Tiptoeing around to avoid offending people isn’t a great way to live, BUT it is worth considering how your words and actions impact the important people in your life. So here are 5 examples of what not to say to someone who has had a miscarriage.

Number 1: Was it because you ….. ?

Was it because you were stressed? Was it because you ate hollandaise sauce or drank coffee or rode a bicycle? When someone loses a pregnancy, it is not okay to suggest that something they did caused it. There is enough guilt, shame and confusion surrounding a miscarriage. If you want to support someone who has gone through one, start by not adding to it.

 Number 2: Well you can always adopt! 

Everyone is aware that adoption exists, so throwing that statement out there really isn’t that helpful. The adoption process is also a lot harder to go through than many people realise. This statement also adds to the problematic belief that adoption is just a last-ditch effort to have a family for people who can’t have biological children. The reasons people adopt are much more complex than that. And all that aside, when you say this to someone who is in that deeply vulnerable state of having just had a miscarriage, you might as well say ‘you should stop trying to have a baby, because it’s never going to happen’. That might not be your intention, but it does translate that way for some people.
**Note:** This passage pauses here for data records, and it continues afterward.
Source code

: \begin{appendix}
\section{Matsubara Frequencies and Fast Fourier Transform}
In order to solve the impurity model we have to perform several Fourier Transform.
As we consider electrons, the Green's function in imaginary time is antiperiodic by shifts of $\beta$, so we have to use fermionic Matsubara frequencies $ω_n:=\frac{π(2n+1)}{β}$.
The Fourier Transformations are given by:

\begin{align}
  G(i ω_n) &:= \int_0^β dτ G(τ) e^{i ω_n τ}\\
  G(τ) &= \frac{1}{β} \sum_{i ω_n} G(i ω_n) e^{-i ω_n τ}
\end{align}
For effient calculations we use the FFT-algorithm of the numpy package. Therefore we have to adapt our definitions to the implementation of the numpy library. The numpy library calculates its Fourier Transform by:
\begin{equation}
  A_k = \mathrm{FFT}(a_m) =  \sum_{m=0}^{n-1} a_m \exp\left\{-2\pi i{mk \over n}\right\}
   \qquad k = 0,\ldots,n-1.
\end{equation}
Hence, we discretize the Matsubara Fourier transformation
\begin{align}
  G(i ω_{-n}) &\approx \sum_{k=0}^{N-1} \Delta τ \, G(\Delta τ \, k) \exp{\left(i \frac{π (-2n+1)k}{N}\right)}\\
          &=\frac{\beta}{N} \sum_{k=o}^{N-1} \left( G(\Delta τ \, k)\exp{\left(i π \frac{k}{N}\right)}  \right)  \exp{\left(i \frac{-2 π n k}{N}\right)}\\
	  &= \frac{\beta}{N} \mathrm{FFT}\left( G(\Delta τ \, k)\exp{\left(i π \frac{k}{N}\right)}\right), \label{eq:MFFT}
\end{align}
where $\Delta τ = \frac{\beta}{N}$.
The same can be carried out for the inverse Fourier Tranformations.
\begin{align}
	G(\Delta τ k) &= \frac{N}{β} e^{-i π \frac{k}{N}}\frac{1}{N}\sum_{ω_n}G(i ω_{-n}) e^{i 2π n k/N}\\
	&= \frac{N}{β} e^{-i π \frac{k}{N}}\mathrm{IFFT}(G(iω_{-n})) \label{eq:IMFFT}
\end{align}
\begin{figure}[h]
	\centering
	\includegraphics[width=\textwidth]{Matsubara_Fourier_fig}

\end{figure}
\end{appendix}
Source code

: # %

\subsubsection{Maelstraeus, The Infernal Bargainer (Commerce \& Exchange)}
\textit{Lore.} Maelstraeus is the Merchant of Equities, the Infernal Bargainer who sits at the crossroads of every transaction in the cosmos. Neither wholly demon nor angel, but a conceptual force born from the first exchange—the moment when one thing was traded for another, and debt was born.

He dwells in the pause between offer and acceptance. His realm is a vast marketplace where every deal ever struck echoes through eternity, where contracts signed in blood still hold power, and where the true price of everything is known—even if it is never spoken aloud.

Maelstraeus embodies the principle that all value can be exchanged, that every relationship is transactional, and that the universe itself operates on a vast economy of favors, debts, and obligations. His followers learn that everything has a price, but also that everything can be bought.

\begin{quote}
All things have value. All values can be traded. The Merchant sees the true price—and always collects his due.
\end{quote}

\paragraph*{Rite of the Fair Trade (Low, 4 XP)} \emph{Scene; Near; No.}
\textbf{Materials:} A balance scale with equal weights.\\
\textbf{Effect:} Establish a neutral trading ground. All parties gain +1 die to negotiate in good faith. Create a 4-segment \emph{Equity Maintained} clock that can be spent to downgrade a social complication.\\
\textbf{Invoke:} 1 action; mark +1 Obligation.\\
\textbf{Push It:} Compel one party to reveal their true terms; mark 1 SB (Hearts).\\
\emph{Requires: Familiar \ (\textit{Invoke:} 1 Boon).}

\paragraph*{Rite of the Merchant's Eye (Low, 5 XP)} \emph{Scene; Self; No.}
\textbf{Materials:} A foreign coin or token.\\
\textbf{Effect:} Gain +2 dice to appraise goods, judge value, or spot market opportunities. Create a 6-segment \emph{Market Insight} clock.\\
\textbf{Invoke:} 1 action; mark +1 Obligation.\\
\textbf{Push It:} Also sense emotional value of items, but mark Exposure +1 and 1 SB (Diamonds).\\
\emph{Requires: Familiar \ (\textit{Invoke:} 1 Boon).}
 Number 3: It wasn’t meant to be. or It wasn’t God’s plan.

It can feel really hurtful or dismissive when someone applies their own belief system to your pain. For me, when I heard this statement, and I heard it a lot, I thought, ‘Wait a minute’, so carrying my pregnancy to full term wasn’t meant to be, but going through this awful, heartbreaking process over and over again… was. Why?” Unfortunately, that moment isn’t an ideal time for a religious or philosophical debate.

 Number 4: Well, at least you won’t have a kid with a serious problem.

Firstly, miscarriage is not always caused by some sort of deformation or flaw within the embryo. There are a lot of different and mysterious possible causes. Furthermore, the statement is pretty insensitive to people who are born with a congenital disorder of some sort. Imagine saying to one of them, ‘you know what, your family would have been better off if you hadn’t been born.’ Or saying to their parents ‘you would have been much better off if your special needs child didn’t exist’. It sounds horrible in that context, right? So, if you are having those kinds of thoughts, maybe keep them to yourself.

Number 5: Next time, you should try

Try this supplement or medication or ask the universe more clearly so it knows what you want.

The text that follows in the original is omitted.